La traduction en anglais de ce livre contribue à faire connaître en Occident l’œuvre importante de Motahhari. Il éclaire les débats idéologiques, philosophiques et éthiques qui sous-tendent les positions et les choix politiques de divers acteurs des mouvements sociaux dans le monde musulman et notamment en Iran. La méthode d’approche, d’analyse, d’interprétation et de critique de Motahhari apparaît bien dans cet effort pour adapter l’approche des sciences humaines occidentales à une société musulmane située au carrefour d’influences idéo-culturelles multiples et souvent contradictoires.

ORAN Baskin, "Dimitri T. Analis, Les minorités dans les Balkans, Paris, Groupement pour les droits des Minorités, 1987, 73 p."
L’auteur fait preuve d’une certaine objectivité lorsqu’il évoque la Roumanie, par exemple. Par contre, il la perd complètement lorsqu’il traite de l’Empire ottoman et de la Turquie. Par exemple, il semble ignorer que la quasi-totalité des diplomates de l’Empire ont été des Grecs orthodoxes, que le Traité de Lausanne (1923) n’était pas « imposé » par la Turquie à la Grèce mais qu’il était signé entre les Alliés (dont fait partie la Grèce) et la Turquie, que les Kurdes n’habitent pas dans les Balkans mais en Anatolie, etc. D’autre part, M. Analis ignore le proverbe qui dit : « Qui habite dans une maison en verre ne doit pas casser les fenêtres d’autrui », et il ne mentionne point la situation lamentable de la minorité turco-musulmane de Thrace occidentale en Grèce.
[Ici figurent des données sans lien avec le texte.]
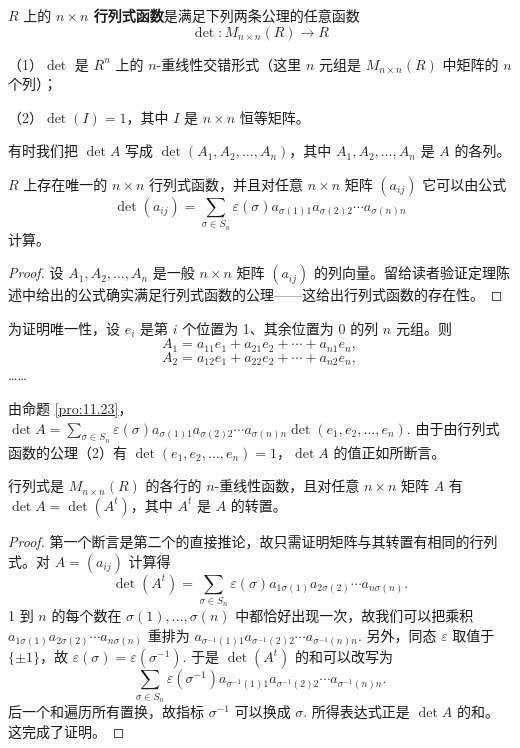 \begin{definition}
\(R\) 上的 \textbf{\(n \times n\) 行列式函数}是满足下列两条公理的任意函数
\[
\det : M_{n \times n}(R) \to R
\]

（1）\(\det\) 是 \(R^n\) 上的 \(n\)-重线性交错形式（这里 \(n\) 元组是 \(M_{n \times n}(R)\) 中矩阵的 \(n\) 个列）；

（2）\(\det(I) = 1\)，其中 \(I\) 是 \(n \times n\) 恒等矩阵。
\end{definition}

有时我们把 \(\det A\) 写成 \(\det(A_1, A_2, \ldots, A_n)\)，其中 \(A_1, A_2, \ldots, A_n\) 是 \(A\) 的各列。

\begin{theorem}\label{thm:11.24}
\(R\) 上存在唯一的 \(n \times n\) 行列式函数，并且对任意 \(n \times n\) 矩阵 \((a_{ij})\) 它可以由公式
\[
\det(a_{ij}) = \sum_{\sigma \in S_n} \varepsilon(\sigma)a_{\sigma(1)1}a_{\sigma(2)2}\cdots a_{\sigma(n)n}
\]
计算。
\end{theorem}

\begin{proof}
设 \(A_1, A_2, \ldots, A_n\) 是一般 \(n \times n\) 矩阵 \((a_{ij})\) 的列向量。留给读者验证定理陈述中给出的公式确实满足行列式函数的公理——这给出行列式函数的存在性。
\end{proof}

为证明唯一性，设 \(e_i\) 是第 \(i\) 个位置为 1、其余位置为 0 的列 \(n\) 元组。则
\[
A_1 = a_{11}e_1+a_{21}e_2+\cdots+a_{n1}e_n,
\]
\[
A_2 = a_{12}e_1+a_{22}e_2+\cdots+a_{n2}e_n,
\]
……

由命题 \ref{pro:11.23}，\(\det A = \sum_{\sigma \in S_n}\varepsilon(\sigma)a_{\sigma(1)1}a_{\sigma(2)2}\cdots a_{\sigma(n)n}\det(e_1, e_2, \ldots, e_n)\). 由于由行列式函数的公理（2）有 \(\det(e_1, e_2, \ldots, e_n) = 1\)，\(\det A\) 的值正如所断言。

\begin{corollary}\label{cor:11.25}
行列式是 \(M_{n \times n}(R)\) 的各行的 \(n\)-重线性函数，且对任意 \(n \times n\) 矩阵 \(A\) 有 \(\det A = \det(A^t)\)，其中 \(A^t\) 是 \(A\) 的转置。
\end{corollary}

\begin{proof}
第一个断言是第二个的直接推论，故只需证明矩阵与其转置有相同的行列式。对 \(A = (a_{ij})\) 计算得
\[
\det(A^t) = \sum_{\sigma \in S_n}\varepsilon(\sigma)a_{1\sigma(1)}a_{2\sigma(2)}\cdots a_{n\sigma(n)}.
\]
1 到 \(n\) 的每个数在 \(\sigma(1), \ldots, \sigma(n)\) 中都恰好出现一次，故我们可以把乘积 \(a_{1\sigma(1)}a_{2\sigma(2)}\cdots a_{n\sigma(n)}\) 重排为 \(a_{\sigma^{-1}(1)1}a_{\sigma^{-1}(2)2}\cdots a_{\sigma^{-1}(n)n}\). 另外，同态 \(\varepsilon\) 取值于 \(\{\pm 1\}\)，故 \(\varepsilon(\sigma) = \varepsilon(\sigma^{-1})\). 于是 \(\det(A^t)\) 的和可以改写为
\[
\sum_{\sigma \in S_n}\varepsilon(\sigma^{-1})a_{\sigma^{-1}(1)1}a_{\sigma^{-1}(2)2}\cdots a_{\sigma^{-1}(n)n}.
\]
后一个和遍历所有置换，故指标 \(\sigma^{-1}\) 可以换成 \(\sigma\). 所得表达式正是 \(\det A\) 的和。这完成了证明。
\end{proof}


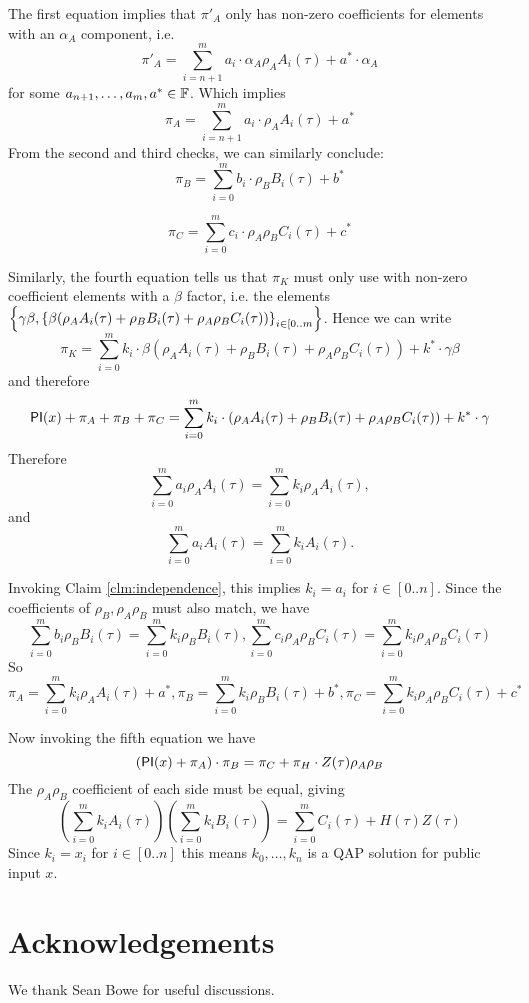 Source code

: \documentclass[11pt]{article}
\numberwithin{equation}{section} %
\numberwithin{figure}{section} %
\newcommand{\set}[1]{\ensuremath{\left\{#1\right\}}\xspace}
\begin{document}
The first equation implies that $\pi'_A$ only has non-zero coefficients for elements with an $\alpha_A$ component, i.e.
\[\pi'_A = \sum_{i=n+1}^m a_i\cdot  \alpha_A\rho_A A_i(\tau) + a^*\cdot \alpha_A \]
for some $a_{n+1},\ldots,a_m,a^* \in \mathbb F$.
Which implies 
\[\pi_A = \sum_{i=n+1}^m a_i \cdot \rho_A A_i(\tau) + a^*\]
From the second and third checks, we can similarly conclude:
\[\pi_B = \sum_{i=0}^m b_i\cdot  \rho_B B_i(\tau) + b^*\]

\[\pi_C = \sum_{i=0}^m c_i \cdot \rho_A\rho_B C_i(\tau) + c^*\]

Similarly, the fourth equation tells us that $\pi_K$ must only use with non-zero coefficient elements with a $\beta$ factor,
i.e. the elements $\set{\gamma\beta,\sett{\beta(\rho_A A_i(\tau) + \rho_B B_i(\tau) + \rho_A\rho_B C_i(\tau))}{i\in[0..m}}$.
Hence we can write
\[\pi_K = \sum_{i=0}^m k_i\cdot\beta(\rho_A A_i(\tau) + \rho_B B_i(\tau) + \rho_A\rho_B C_i(\tau)) + k^*\cdot \gamma\beta\]
and therefore
\[\mathsf{PI}(x)+\pi_A +\pi_B+\pi_C= \sum_{i=0}^m k_i\cdot(\rho_A A_i(\tau) + \rho_B B_i(\tau) + \rho_A\rho_B C_i(\tau)) + k^*\cdot \gamma\]
Therefore
\[\sum_{i=0}^m a_i \rho_A A_i(\tau) = \sum_{i=0}^m k_i\rho_A A_i(\tau),\]
and
\[\sum_{i=0}^m a_i A_i(\tau) = \sum_{i=0}^m k_i A_i(\tau).\]

Invoking Claim \ref{clm:independence}, this implies $k_i=a_i$ for $i\in[0..n]$.
Since the coefficients of $\rho_B,\rho_A\rho_B$ must also match, we have
\[\sum_{i=0}^m b_i \rho_B B_i(\tau)= \sum_{i=0}^m k_i \rho_B B_i(\tau),\sum_{i=0}^m c_i \rho_A\rho_B C_i(\tau)=\sum_{i=0}^m k_i \rho_A\rho_B C_i(\tau) \]
So
\[\pi_A=\sum_{i=0}^m k_i \rho_A A_i(\tau)+a^*,\pi_B=\sum_{i=0}^m k_i \rho_B B_i(\tau)+b^*,\pi_C=\sum_{i=0}^m k_i \rho_A\rho_B C_i(\tau)+c^*\]


Now invoking the fifth equation we have
\[(\mathsf{PI}(x)+\pi_A)\cdot \pi_B= \pi_C + \pi_H\cdot Z(\tau)\rho_A\rho_B\]
The $\rho_A\rho_B$ coefficient of each side must be equal, giving
\[(\sum_{i=0}^m k_i A_i(\tau))(\sum_{i=0}^m k_i B_i(\tau)) = \sum_{i=0}^m C_i(\tau) + H(\tau)Z(\tau)\]
Since $k_i=x_i$ for $i\in [0..n]$ this means $k_0,\ldots,k_n$ is a QAP solution for public input $x$.

\section*{Acknowledgements}
We thank Sean Bowe for useful discussions.


\end{document}
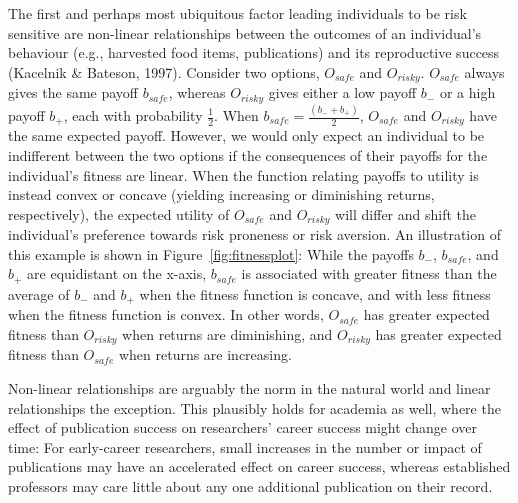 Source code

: \documentclass[british,,doc,mask,floatsintext]{apa6}
\begin{document}
The first and perhaps most ubiquitous factor leading individuals to be risk sensitive are non-linear relationships between the outcomes of an individual's behaviour (e.g., harvested food items, publications) and its reproductive success (Kacelnik \& Bateson, 1997).
Consider two options, \(O_{safe}\) and \(O_{risky}\).
\(O_{safe}\) always gives the same payoff \(b_{safe}\), whereas \(O_{risky}\) gives either a low payoff \(b_-\) or a high payoff \(b_+\), each with probability \(\frac{1}{2}\).
When \(b_{safe} = \frac{(b_- + b_+)}{2}\), \(O_{safe}\) and \(O_{risky}\) have the same expected payoff.
However, we would only expect an individual to be indifferent between the two options if the consequences of their payoffs for the individual's fitness are linear.
When the function relating payoffs to utility is instead convex or concave (yielding increasing or diminishing returns, respectively), the expected utility of \(O_{safe}\) and \(O_{risky}\) will differ and shift the individual's preference towards risk proneness or risk aversion.
An illustration of this example is shown in Figure~\ref{fig:fitnessplot}:
While the payoffs \(b_-\), \(b_{safe}\), and \(b_+\) are equidistant on the x-axis, \(b_{safe}\) is associated with greater fitness than the average of \(b_-\) and \(b_+\) when the fitness function is concave, and with less fitness when the fitness function is convex.
In other words, \(O_{safe}\) has greater expected fitness than \(O_{risky}\) when returns are diminishing, and \(O_{risky}\) has greater expected fitness than \(O_{safe}\) when returns are increasing.

Non-linear relationships are arguably the norm in the natural world and linear relationships the exception.
This plausibly holds for academia as well, where the effect of publication success on researchers' career success might change over time:
For early-career researchers, small increases in the number or impact of publications may have an accelerated effect on career success, whereas established professors may care little about any one additional publication on their record.
\end{document}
L’ouvrage de M. Analis prouve une fois de plus que, pour traiter du problème des minorités, il faut, tant que faire se peut, se garder soi-même d’un « nationalisme primaire », condition que l’auteur est loin de remplir. L’étude d’un chercheur qui sacrifie son objectivité aux passions nationalistes peut, à la longue, tout comme « le nom même des Balkans », tomber en désuétude aux yeux des cercles scientifiques.